= Material provided =
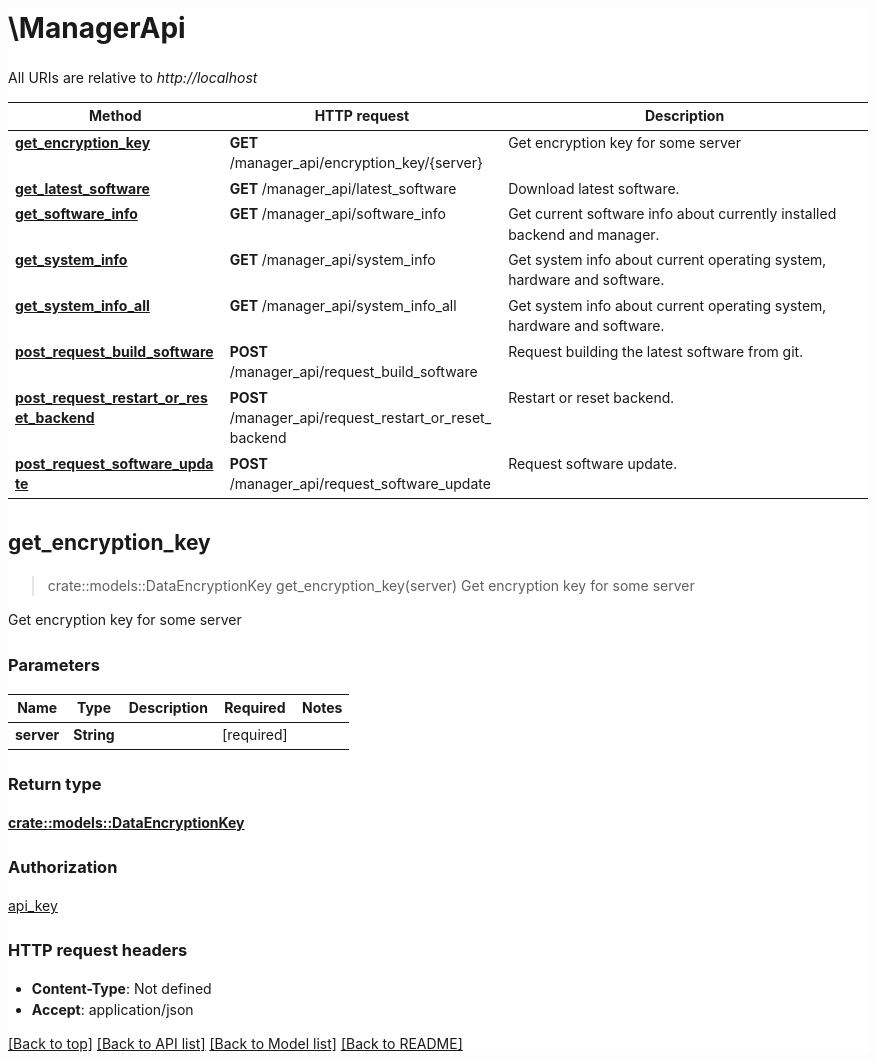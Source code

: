 # \ManagerApi

All URIs are relative to *http://localhost*

Method | HTTP request | Description
------------- | ------------- | -------------
[**get_encryption_key**](ManagerApi.md#get_encryption_key) | **GET** /manager_api/encryption_key/{server} | Get encryption key for some server
[**get_latest_software**](ManagerApi.md#get_latest_software) | **GET** /manager_api/latest_software | Download latest software.
[**get_software_info**](ManagerApi.md#get_software_info) | **GET** /manager_api/software_info | Get current software info about currently installed backend and manager.
[**get_system_info**](ManagerApi.md#get_system_info) | **GET** /manager_api/system_info | Get system info about current operating system, hardware and software.
[**get_system_info_all**](ManagerApi.md#get_system_info_all) | **GET** /manager_api/system_info_all | Get system info about current operating system, hardware and software.
[**post_request_build_software**](ManagerApi.md#post_request_build_software) | **POST** /manager_api/request_build_software | Request building the latest software from git.
[**post_request_restart_or_reset_backend**](ManagerApi.md#post_request_restart_or_reset_backend) | **POST** /manager_api/request_restart_or_reset_backend | Restart or reset backend.
[**post_request_software_update**](ManagerApi.md#post_request_software_update) | **POST** /manager_api/request_software_update | Request software update.



## get_encryption_key

> crate::models::DataEncryptionKey get_encryption_key(server)
Get encryption key for some server

Get encryption key for some server

### Parameters


Name | Type | Description  | Required | Notes
------------- | ------------- | ------------- | ------------- | -------------
**server** | **String** |  | [required] |

### Return type

[**crate::models::DataEncryptionKey**](DataEncryptionKey.md)

### Authorization

[api_key](../README.md#api_key)

### HTTP request headers

- **Content-Type**: Not defined
- **Accept**: application/json

[[Back to top]](#) [[Back to API list]](../README.md#documentation-for-api-endpoints) [[Back to Model list]](../README.md#documentation-for-models) [[Back to README]](../README.md)
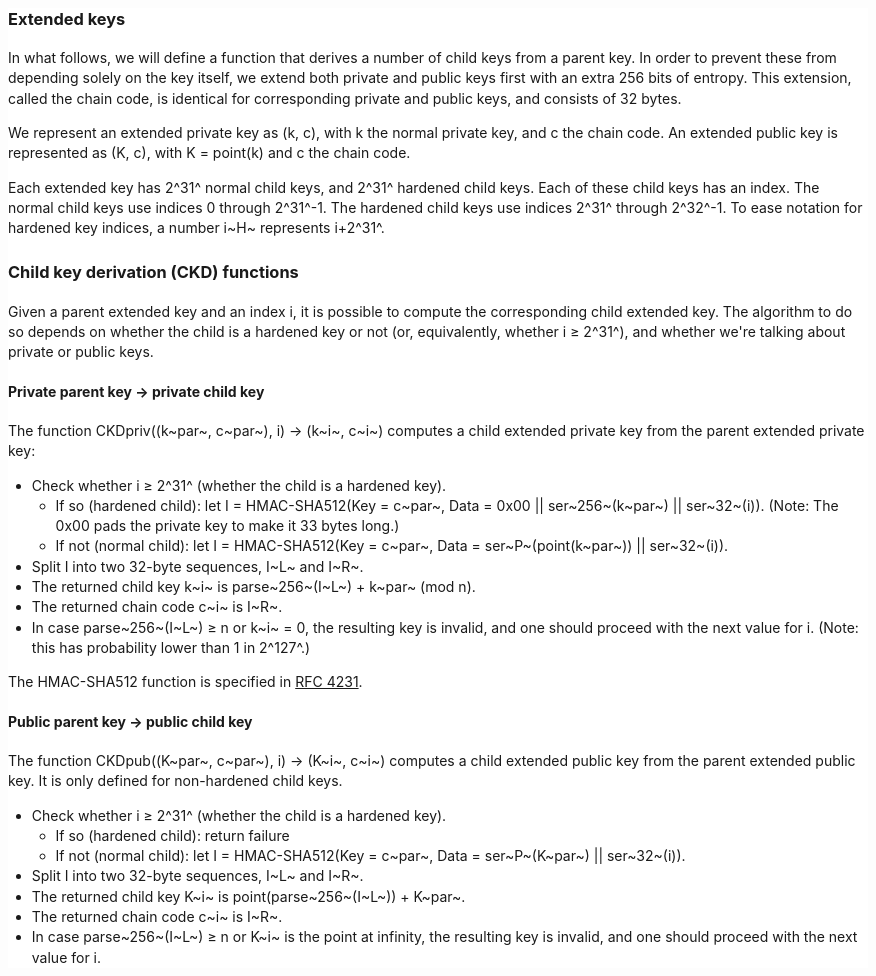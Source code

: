 ### Extended keys

In what follows, we will define a function that derives a number of
child keys from a parent key. In order to prevent these from depending
solely on the key itself, we extend both private and public keys first
with an extra 256 bits of entropy. This extension, called the chain
code, is identical for corresponding private and public keys, and
consists of 32 bytes.

We represent an extended private key as (k, c), with k the normal
private key, and c the chain code. An extended public key is represented
as (K, c), with K = point(k) and c the chain code.

Each extended key has 2^31^ normal child keys, and 2^31^ hardened child
keys. Each of these child keys has an index. The normal child keys use
indices 0 through 2^31^-1. The hardened child keys use indices 2^31^
through 2^32^-1. To ease notation for hardened key indices, a number
i~H~ represents i+2^31^.

### Child key derivation (CKD) functions

Given a parent extended key and an index i, it is possible to compute
the corresponding child extended key. The algorithm to do so depends on
whether the child is a hardened key or not (or, equivalently, whether i
≥ 2^31^), and whether we\'re talking about private or public keys.

#### Private parent key → private child key

The function CKDpriv((k~par~, c~par~), i) → (k~i~, c~i~) computes a
child extended private key from the parent extended private key:

-   Check whether i ≥ 2^31^ (whether the child is a hardened key).
    -   If so (hardened child): let I = HMAC-SHA512(Key = c~par~, Data =
        0x00 \|\| ser~256~(k~par~) \|\| ser~32~(i)). (Note: The 0x00
        pads the private key to make it 33 bytes long.)
    -   If not (normal child): let I = HMAC-SHA512(Key = c~par~, Data =
        ser~P~(point(k~par~)) \|\| ser~32~(i)).
-   Split I into two 32-byte sequences, I~L~ and I~R~.
-   The returned child key k~i~ is parse~256~(I~L~) + k~par~ (mod n).
-   The returned chain code c~i~ is I~R~.
-   In case parse~256~(I~L~) ≥ n or k~i~ = 0, the resulting key is
    invalid, and one should proceed with the next value for i. (Note:
    this has probability lower than 1 in 2^127^.)

The HMAC-SHA512 function is specified in [RFC
4231](http://tools.ietf.org/html/rfc4231).

#### Public parent key → public child key

The function CKDpub((K~par~, c~par~), i) → (K~i~, c~i~) computes a child
extended public key from the parent extended public key. It is only
defined for non-hardened child keys.

-   Check whether i ≥ 2^31^ (whether the child is a hardened key).
    -   If so (hardened child): return failure
    -   If not (normal child): let I = HMAC-SHA512(Key = c~par~, Data =
        ser~P~(K~par~) \|\| ser~32~(i)).
-   Split I into two 32-byte sequences, I~L~ and I~R~.
-   The returned child key K~i~ is point(parse~256~(I~L~)) + K~par~.
-   The returned chain code c~i~ is I~R~.
-   In case parse~256~(I~L~) ≥ n or K~i~ is the point at infinity, the
    resulting key is invalid, and one should proceed with the next value
    for i.
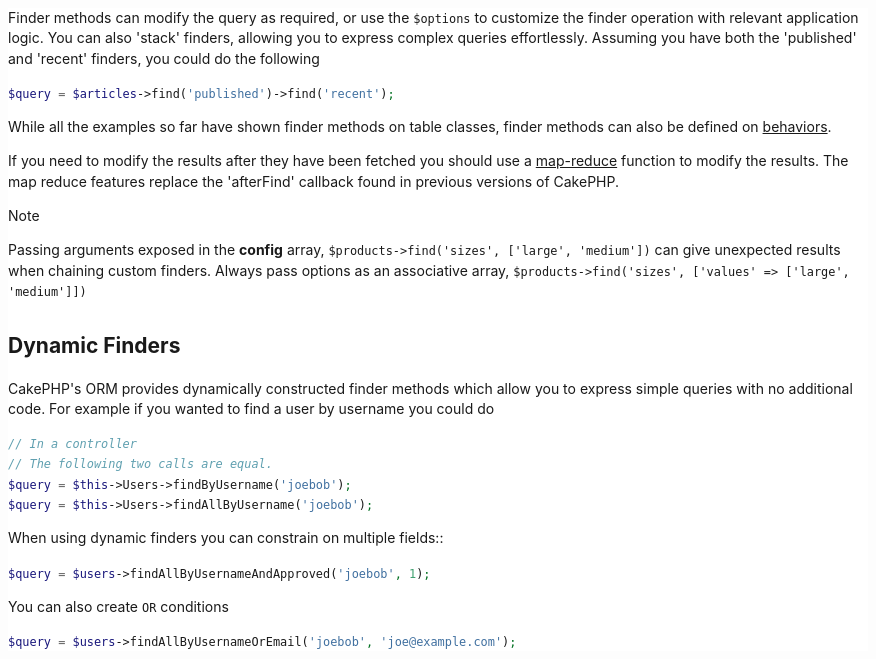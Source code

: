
 ```php

```

Finder methods can modify the query as required, or use the `$options` to
customize the finder operation with relevant application logic. You can also
'stack' finders, allowing you to express complex queries effortlessly. Assuming
you have both the 'published' and 'recent' finders, you could do the following

```php
$query = $articles->find('published')->find('recent');

```

While all the examples so far have shown finder methods on table classes, finder
methods can also be defined on [behaviors](behaviors.md).

If you need to modify the results after they have been fetched you should use
a [map-reduce](retrieving-data-and-resultsets.md#map-reduce) function to modify the results. The map reduce features
replace the 'afterFind' callback found in previous versions of CakePHP.

> [!NOTE]
> Passing arguments exposed in the **config** array,
> `$products->find('sizes', ['large', 'medium'])`
> can give unexpected results when chaining
> custom finders. Always pass options as an associative array,
> `$products->find('sizes', ['values' => ['large', 'medium']])`


## Dynamic Finders

CakePHP's ORM provides dynamically constructed finder methods which allow you to
express simple queries with no additional code. For example if you wanted to
find a user by username you could do

```php
// In a controller
// The following two calls are equal.
$query = $this->Users->findByUsername('joebob');
$query = $this->Users->findAllByUsername('joebob');

```

When using dynamic finders you can constrain on multiple fields::

```php
$query = $users->findAllByUsernameAndApproved('joebob', 1);

```

You can also create `OR` conditions

```php
$query = $users->findAllByUsernameOrEmail('joebob', 'joe@example.com');

```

= What you need to do =
Search the material for the word "sizes" and copy every matching line.

= Exercise answer =
> `$products->find('sizes', ['large', 'medium'])`
> `$products->find('sizes', ['values' => ['large', 'medium']])`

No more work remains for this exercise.